Re: COPY FROM performance improvements

From: "Luke Lonergan" <llonergan(at)greenplum(dot)com>
To: "Alvaro Herrera" <alvherre(at)alvh(dot)no-ip(dot)org>
Cc: "Tom Lane" <tgl(at)sss(dot)pgh(dot)pa(dot)us>, "Simon Riggs" <simon(at)2ndquadrant(dot)com>, "Alon Goldshuv" <agoldshuv(at)greenplum(dot)com>, pgsql-patches(at)postgresql(dot)org
Subject: Re: COPY FROM performance improvements
Date: 2005-08-10 17:05:18
Message-ID: BF1F81DE.C26A%llonergan@greenplum.com
Views: Raw Message | Whole Thread | Download mbox | Resend email
Thread:
Lists: pgsql-patches

Alvaro,

On 8/10/05 9:46 AM, "Alvaro Herrera" <alvherre(at)alvh(dot)no-ip(dot)org> wrote:

> AFAIR he never claimed otherwise ... his point was that to gain that
> additional speedup, the code has to be made considerable "worse" (in
> maintenability terms.) Have you (or Alon) tried to port the rest of the
> speed improvement to the new code? Maybe it's possible to have at least
> some of it without worsening the maintenability too badly.

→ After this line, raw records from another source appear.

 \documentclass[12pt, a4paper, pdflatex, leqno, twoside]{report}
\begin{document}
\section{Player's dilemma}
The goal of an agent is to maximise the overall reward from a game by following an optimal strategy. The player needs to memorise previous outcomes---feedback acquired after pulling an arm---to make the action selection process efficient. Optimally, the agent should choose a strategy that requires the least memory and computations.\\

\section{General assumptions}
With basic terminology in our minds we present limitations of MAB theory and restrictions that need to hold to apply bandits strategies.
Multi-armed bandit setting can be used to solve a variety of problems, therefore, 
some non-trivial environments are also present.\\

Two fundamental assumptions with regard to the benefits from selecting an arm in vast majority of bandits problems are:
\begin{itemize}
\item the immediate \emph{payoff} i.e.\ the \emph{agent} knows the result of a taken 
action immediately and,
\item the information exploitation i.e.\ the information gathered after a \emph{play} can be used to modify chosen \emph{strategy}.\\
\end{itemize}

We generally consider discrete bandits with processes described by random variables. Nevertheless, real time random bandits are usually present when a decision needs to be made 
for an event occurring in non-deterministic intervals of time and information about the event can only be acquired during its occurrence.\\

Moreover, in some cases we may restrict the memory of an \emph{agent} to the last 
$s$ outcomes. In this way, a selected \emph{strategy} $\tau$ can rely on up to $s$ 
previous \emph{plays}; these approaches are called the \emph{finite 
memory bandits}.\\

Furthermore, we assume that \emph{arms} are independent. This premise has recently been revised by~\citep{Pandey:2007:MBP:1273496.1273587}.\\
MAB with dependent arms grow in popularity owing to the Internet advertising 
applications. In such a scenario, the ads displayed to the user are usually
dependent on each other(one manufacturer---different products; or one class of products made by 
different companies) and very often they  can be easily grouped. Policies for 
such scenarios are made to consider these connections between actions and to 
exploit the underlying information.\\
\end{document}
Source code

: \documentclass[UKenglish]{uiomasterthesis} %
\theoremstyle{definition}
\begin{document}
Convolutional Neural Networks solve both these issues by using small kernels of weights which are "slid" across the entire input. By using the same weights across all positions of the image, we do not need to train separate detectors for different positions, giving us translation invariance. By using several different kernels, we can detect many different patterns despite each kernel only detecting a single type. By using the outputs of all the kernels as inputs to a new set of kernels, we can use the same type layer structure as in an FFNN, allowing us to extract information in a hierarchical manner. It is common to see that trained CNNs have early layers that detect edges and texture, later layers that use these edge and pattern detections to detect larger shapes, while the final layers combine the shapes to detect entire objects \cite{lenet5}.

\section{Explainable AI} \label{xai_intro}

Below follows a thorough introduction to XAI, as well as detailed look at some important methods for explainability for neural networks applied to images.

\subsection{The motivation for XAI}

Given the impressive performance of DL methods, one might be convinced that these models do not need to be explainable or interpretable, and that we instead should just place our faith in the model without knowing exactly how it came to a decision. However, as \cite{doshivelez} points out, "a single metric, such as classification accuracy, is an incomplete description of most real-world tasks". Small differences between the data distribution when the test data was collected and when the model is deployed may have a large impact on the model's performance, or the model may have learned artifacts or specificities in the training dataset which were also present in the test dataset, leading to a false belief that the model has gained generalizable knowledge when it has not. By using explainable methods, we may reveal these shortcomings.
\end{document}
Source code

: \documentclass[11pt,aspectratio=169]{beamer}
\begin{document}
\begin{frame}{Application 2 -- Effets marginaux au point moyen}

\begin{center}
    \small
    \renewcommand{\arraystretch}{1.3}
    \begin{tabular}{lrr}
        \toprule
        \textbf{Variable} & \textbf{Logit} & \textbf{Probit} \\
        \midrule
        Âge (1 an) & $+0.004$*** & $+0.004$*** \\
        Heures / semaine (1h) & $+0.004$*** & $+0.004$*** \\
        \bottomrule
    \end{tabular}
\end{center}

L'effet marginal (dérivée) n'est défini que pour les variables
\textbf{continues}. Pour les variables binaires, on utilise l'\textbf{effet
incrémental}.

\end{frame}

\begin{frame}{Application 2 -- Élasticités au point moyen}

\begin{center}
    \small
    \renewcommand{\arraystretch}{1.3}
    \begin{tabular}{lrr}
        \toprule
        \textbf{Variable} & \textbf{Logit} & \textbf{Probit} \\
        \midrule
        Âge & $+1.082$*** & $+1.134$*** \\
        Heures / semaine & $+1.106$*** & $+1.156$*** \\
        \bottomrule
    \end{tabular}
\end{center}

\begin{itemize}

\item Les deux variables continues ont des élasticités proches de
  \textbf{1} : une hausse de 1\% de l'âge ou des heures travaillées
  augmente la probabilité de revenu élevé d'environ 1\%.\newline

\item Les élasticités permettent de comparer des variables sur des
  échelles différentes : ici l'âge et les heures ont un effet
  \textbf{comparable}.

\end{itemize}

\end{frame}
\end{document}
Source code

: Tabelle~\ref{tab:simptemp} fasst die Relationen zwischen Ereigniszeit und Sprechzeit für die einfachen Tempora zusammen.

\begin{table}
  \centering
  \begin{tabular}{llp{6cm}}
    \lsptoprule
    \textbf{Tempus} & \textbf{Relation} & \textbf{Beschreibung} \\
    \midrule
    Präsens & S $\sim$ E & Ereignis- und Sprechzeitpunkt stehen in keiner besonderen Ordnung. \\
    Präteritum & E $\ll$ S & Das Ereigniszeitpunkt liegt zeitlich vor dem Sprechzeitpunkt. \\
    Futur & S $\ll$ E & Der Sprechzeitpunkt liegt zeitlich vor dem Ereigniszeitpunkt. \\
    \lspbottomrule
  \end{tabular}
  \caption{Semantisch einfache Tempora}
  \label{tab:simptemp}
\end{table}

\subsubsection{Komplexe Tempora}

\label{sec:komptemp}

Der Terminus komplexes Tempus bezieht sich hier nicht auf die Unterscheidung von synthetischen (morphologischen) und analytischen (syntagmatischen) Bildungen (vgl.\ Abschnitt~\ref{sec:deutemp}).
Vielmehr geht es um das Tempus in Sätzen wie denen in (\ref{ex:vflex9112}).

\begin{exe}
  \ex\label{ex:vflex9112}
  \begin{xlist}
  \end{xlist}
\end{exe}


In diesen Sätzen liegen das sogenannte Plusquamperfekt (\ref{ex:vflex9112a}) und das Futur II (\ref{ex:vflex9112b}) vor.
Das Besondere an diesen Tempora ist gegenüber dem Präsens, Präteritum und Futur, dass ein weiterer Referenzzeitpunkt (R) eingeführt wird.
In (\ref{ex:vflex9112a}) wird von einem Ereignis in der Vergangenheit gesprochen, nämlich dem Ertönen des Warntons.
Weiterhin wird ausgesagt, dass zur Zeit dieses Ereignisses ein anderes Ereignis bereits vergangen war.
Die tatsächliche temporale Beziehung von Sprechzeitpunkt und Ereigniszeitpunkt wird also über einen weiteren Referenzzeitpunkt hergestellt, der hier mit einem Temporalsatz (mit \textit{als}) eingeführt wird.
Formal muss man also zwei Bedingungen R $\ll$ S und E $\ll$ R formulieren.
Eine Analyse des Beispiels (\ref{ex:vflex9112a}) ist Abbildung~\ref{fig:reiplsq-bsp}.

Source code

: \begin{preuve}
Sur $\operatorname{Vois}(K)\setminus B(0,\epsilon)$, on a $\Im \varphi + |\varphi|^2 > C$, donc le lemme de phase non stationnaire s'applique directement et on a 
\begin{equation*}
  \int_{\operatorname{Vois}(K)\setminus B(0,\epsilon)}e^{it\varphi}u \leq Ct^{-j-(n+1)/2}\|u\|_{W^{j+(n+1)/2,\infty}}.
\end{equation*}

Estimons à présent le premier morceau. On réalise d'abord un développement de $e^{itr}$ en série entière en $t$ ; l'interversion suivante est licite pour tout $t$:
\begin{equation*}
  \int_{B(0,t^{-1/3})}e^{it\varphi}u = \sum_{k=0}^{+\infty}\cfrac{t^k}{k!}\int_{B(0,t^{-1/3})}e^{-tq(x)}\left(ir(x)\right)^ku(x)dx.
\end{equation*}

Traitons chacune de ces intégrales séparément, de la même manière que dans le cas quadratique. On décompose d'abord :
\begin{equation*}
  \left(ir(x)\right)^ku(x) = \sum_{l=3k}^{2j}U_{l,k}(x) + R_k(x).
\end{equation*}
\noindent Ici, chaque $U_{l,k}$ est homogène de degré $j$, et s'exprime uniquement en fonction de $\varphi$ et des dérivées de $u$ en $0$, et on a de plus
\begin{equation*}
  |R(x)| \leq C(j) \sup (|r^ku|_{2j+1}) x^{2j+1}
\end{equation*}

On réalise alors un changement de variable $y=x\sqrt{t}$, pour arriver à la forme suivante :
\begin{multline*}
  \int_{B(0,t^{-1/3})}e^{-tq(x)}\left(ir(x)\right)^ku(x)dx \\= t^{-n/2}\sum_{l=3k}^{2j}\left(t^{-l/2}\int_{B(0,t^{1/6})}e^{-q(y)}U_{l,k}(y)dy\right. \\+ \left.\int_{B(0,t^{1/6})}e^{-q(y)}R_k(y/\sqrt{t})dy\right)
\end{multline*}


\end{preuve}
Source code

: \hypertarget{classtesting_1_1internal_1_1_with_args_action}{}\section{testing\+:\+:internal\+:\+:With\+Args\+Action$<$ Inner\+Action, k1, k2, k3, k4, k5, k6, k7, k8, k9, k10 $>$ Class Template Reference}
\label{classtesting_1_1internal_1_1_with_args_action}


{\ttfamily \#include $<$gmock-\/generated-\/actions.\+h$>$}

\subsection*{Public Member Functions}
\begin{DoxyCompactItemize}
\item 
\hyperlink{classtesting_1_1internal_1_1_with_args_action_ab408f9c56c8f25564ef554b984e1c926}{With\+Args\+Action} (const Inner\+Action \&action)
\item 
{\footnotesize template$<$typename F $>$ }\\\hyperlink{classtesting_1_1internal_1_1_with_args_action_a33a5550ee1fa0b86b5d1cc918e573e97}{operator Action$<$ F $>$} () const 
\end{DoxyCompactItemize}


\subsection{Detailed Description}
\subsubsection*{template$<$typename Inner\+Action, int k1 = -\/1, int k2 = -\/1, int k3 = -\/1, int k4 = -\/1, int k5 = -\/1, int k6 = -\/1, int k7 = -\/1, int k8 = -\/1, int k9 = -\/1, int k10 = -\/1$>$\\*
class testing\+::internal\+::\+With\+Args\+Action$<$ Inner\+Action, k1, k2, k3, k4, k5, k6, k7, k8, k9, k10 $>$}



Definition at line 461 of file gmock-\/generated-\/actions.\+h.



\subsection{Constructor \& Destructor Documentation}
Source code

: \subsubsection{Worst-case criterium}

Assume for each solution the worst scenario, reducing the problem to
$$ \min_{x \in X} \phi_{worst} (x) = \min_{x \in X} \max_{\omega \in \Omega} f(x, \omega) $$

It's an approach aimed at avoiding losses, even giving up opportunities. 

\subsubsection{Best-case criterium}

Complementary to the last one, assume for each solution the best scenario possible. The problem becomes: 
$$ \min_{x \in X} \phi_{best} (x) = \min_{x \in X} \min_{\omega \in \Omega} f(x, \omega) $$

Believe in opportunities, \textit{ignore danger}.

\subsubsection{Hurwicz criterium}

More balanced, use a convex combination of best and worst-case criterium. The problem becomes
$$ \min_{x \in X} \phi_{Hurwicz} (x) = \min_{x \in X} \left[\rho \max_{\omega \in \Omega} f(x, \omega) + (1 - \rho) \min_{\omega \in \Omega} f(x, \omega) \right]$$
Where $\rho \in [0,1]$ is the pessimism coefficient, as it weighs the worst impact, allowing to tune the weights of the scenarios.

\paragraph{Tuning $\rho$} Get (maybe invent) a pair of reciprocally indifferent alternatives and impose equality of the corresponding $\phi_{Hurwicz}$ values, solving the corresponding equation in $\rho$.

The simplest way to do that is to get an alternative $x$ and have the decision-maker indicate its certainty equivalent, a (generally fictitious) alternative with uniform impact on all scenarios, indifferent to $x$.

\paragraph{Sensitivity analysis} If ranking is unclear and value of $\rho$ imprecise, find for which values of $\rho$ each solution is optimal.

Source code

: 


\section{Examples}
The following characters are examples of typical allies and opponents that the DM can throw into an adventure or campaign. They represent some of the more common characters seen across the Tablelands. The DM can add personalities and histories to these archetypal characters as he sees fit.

As I suggested previously, there is another, more maintainable way to get
more performance from the parsing logic.

It involves replacing something like this:

============================
char c = input_routine()
if (c == '\n') {
else if (
.
.
.
}
============================

With something like this:

============================
char [32] carr;

nread = Input_routine_new(carr,32)

for (i=0; i<nread; i++) {
if (carr[I] == '\n') {
.
.
.
}
============================

And this section would run much faster (3x?).

This is what I think could make the overall patch 50% faster than it is now
(on the parsing part).

The issue that I expect we'll hear about is that since the parsing is
already 500% faster, it has vanished in the profile. That's why Tom's
testing is not showing much difference between his and Alon's code, we
actually drop the other sections to bring it forward where we see the bigger
difference.

However, what I'm arguing here and elsewhere is that there's still a lot
more of this kind of optimization to be done. 12 MB/s COPY speed is not
enough. There's 40% of the time in processing left to smack down.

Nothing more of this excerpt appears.